One day, Maurice said to her, ‘Come, don’t be a fool, child. There’s no shame in taking the fish. Your maman will thank you for it.’
She smiled. ‘We have plenty of food.’
‘Well, then, I’ll have to throw them away.’
She rolled her eyes. ‘I suppose I can take them then.’
He had just cooked up a bream to share with Marthe, fried it with some wild garlic and the little scraping of butter from his ration.
‘Well, if you’re full up, you won’t be wanting any bream?’
‘No, thank you.’
‘It’s a big fish and there’s plenty to go around.’
‘But I’m really, truly not hungry today.’
He was flaking the white fish flesh from the bones ready for Marthe, but he set down the knife and fork and frowned. ‘You’re pulling my leg.’
‘No, I’m not hungry.’
‘But…how?’ The rations were mostly vegetables and that wasn’t enough to feed a growing child.
She smiled again and looked down at her shoes. ‘I’ve a friend.’
‘If it’s Clement Hacquoil then you tell him that any extra meat is to come Edith’s way too.’
‘Not Monsieur Hacquoil. A better friend than that.’ She was twisting her hair around her finger and smiling.
‘Who is it then?’ He went back to deboning the fish; no time to spare for children’s games.
‘His name is Gregor.’
His jaw dropped. ‘That’s a German name.’
‘Yes, he’s a soldier. But he is very kind and good, and he gives me extra food when he can
spare it.’
Disbelief. Then anger. Maurice clenched his fists around the cutlery.
‘A soldier? A German soldier is your friend? You foolish child.’
His knife slipped and a piece of fish shot off the plate and slapped wetly on to the floor. He cursed through gritted teeth.
‘You foolish, foolish child.’
Claudine’s face crumpled. ‘I’m not foolish. He’s my best friend.’
Maurice sighed. He stopped with the fish, washed his hands and sat down next to her. But his voice was still hard, lined with controlled rage.
‘You’re not my child to be ordering about. But honest to God, Claudine, my love, a German soldier? You know better than that. Why can’t you find some nice friends your own age? Good Jèrriais children?’
‘Because they all hate me. They call me a Jerry-Bag.’ Her eyes filled with tears.
He took her hand. ‘Now you listen to me. They won’t hate you. And they won’t call you a Jerry-Bag if you stop spending time with this soldier. He’s the enemy. It’s common sense, Claudine. You must see that?’
The girl’s lip trembled, but she nodded.
Maurice felt a stab of fear for her: she was such a strange and lonely little creature and it was plain to see that she thought highly of this soldier and truly believed he was different. But she didn’t know—and why should she, child that she was—what devils men can be, especially Germans. And she couldn’t see herself from the outside, how vulnerable she was and how a soldier could easily hurt a sweet and trusting child.
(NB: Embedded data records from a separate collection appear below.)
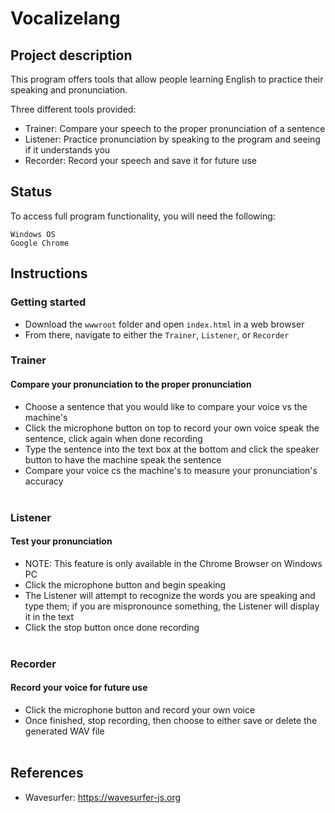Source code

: # Vocalizelang

## Project description
This program offers tools that allow people learning English to practice their speaking and pronunciation. 

Three different tools provided:
- Trainer: Compare your speech to the proper pronunciation of a sentence
- Listener: Practice pronunciation by speaking to the program and seeing if it understands you
- Recorder: Record your speech and save it for future use

## Status
To access full program functionality, you will need the following:
```
Windows OS
Google Chrome
```

## Instructions
### Getting started
- Download the `wwwroot` folder and open `index.html` in a web browser
- From there, navigate to either the `Trainer`, `Listener`, or `Recorder`

### Trainer
#### Compare your pronunciation to the proper pronunciation
- Choose a sentence that you would like to compare your voice vs the machine's
- Click the microphone button on top to record your own voice speak the sentence, click again when done recording
- Type the sentence into the text box at the bottom and click the speaker button to have the machine speak the sentence
- Compare your voice cs the machine's to measure your pronunciation's accuracy<br />
    ![]()

### Listener
#### Test your pronunciation
- NOTE: This feature is only available in the Chrome Browser on Windows PC
- Click the microphone button and begin speaking
- The Listener will attempt to recognize the words you are speaking and type them; if you are mispronounce something, the Listener will display it in the text
- Click the stop button once done recording<br />
    ![]()

### Recorder
#### Record your voice for future use
- Click the microphone button and record your own voice
- Once finished, stop recording, then choose to either save or delete the generated WAV file<br />
    ![]()

## References
- Wavesurfer: https://wavesurfer-js.org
Silent tears shuddered down her cheeks; he clasped her in a quick, hard embrace.
‘There now, it’s all for the best. You’ll see.’
But even as he held her, his thoughts turned to Marthe and of the risk Claudine’s blind innocence brought for all of them.
He opened his mouth to ask Claudine if she’d mentioned anything about Marthe to this soldier but then forced himself to think clearly: the girl wouldn’t be such a fool, surely? This war was making him believe the worst of everyone.